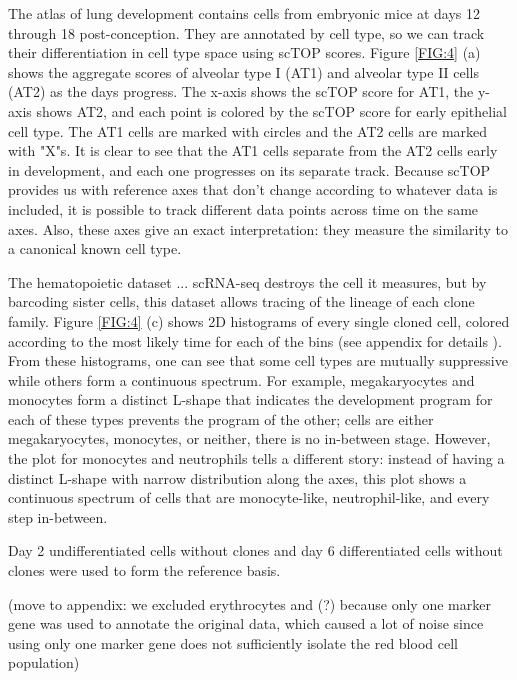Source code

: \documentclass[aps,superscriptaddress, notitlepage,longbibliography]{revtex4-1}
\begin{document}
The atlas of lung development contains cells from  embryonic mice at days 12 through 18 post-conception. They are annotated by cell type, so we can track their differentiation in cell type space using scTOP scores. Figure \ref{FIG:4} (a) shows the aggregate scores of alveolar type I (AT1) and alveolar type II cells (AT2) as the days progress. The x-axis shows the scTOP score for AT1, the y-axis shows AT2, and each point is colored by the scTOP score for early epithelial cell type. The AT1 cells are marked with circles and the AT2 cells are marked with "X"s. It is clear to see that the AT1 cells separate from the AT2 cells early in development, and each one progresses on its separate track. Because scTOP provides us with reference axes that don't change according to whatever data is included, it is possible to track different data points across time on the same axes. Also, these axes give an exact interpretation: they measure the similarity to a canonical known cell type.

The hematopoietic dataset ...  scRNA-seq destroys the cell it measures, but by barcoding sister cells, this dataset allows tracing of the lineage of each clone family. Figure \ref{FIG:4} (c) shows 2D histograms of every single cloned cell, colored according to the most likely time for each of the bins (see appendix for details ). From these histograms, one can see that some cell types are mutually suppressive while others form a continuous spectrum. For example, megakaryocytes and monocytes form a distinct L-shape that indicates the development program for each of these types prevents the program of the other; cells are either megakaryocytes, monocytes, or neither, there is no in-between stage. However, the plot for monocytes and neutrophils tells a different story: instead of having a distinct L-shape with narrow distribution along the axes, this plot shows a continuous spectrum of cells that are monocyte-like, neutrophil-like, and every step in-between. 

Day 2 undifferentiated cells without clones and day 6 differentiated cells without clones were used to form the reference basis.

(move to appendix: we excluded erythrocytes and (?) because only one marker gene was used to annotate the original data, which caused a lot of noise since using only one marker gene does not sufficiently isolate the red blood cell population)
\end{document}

------------

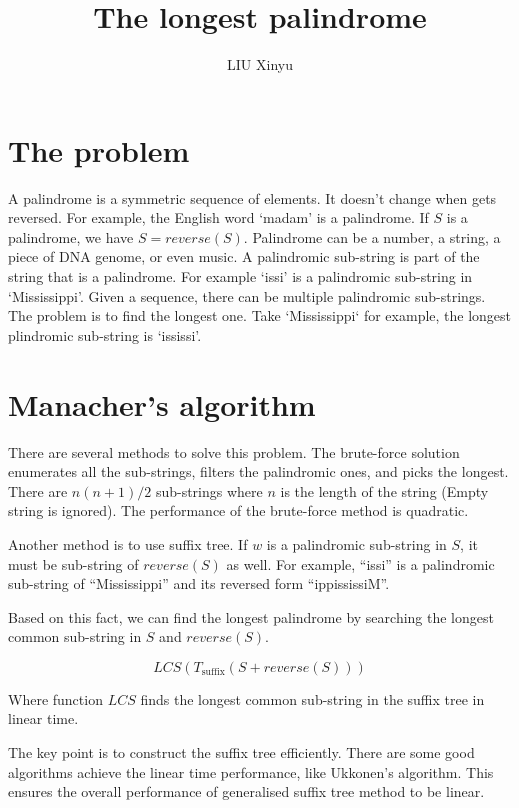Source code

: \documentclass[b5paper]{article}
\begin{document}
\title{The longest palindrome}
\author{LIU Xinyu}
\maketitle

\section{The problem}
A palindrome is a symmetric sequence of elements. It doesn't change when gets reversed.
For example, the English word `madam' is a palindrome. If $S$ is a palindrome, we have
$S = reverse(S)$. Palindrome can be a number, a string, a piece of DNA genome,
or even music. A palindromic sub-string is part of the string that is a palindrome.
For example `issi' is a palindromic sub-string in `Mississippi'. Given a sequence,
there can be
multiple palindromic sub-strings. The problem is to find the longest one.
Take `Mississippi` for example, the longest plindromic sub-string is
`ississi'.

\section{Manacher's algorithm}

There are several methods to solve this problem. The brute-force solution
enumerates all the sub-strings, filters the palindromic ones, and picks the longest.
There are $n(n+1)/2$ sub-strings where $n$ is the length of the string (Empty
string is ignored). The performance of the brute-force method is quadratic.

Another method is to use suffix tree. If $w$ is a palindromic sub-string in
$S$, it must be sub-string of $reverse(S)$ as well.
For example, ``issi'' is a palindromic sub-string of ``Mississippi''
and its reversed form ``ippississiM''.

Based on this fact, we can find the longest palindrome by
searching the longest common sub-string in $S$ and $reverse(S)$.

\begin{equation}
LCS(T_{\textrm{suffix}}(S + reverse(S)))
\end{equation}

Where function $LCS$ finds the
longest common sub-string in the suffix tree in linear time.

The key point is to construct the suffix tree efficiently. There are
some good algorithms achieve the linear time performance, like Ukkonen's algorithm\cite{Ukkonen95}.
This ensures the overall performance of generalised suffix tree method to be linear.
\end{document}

------------

* [Aim of the exercise]:
In the records above, how many lines contain the string "suffix"? State that number only.

* [Task response]:
5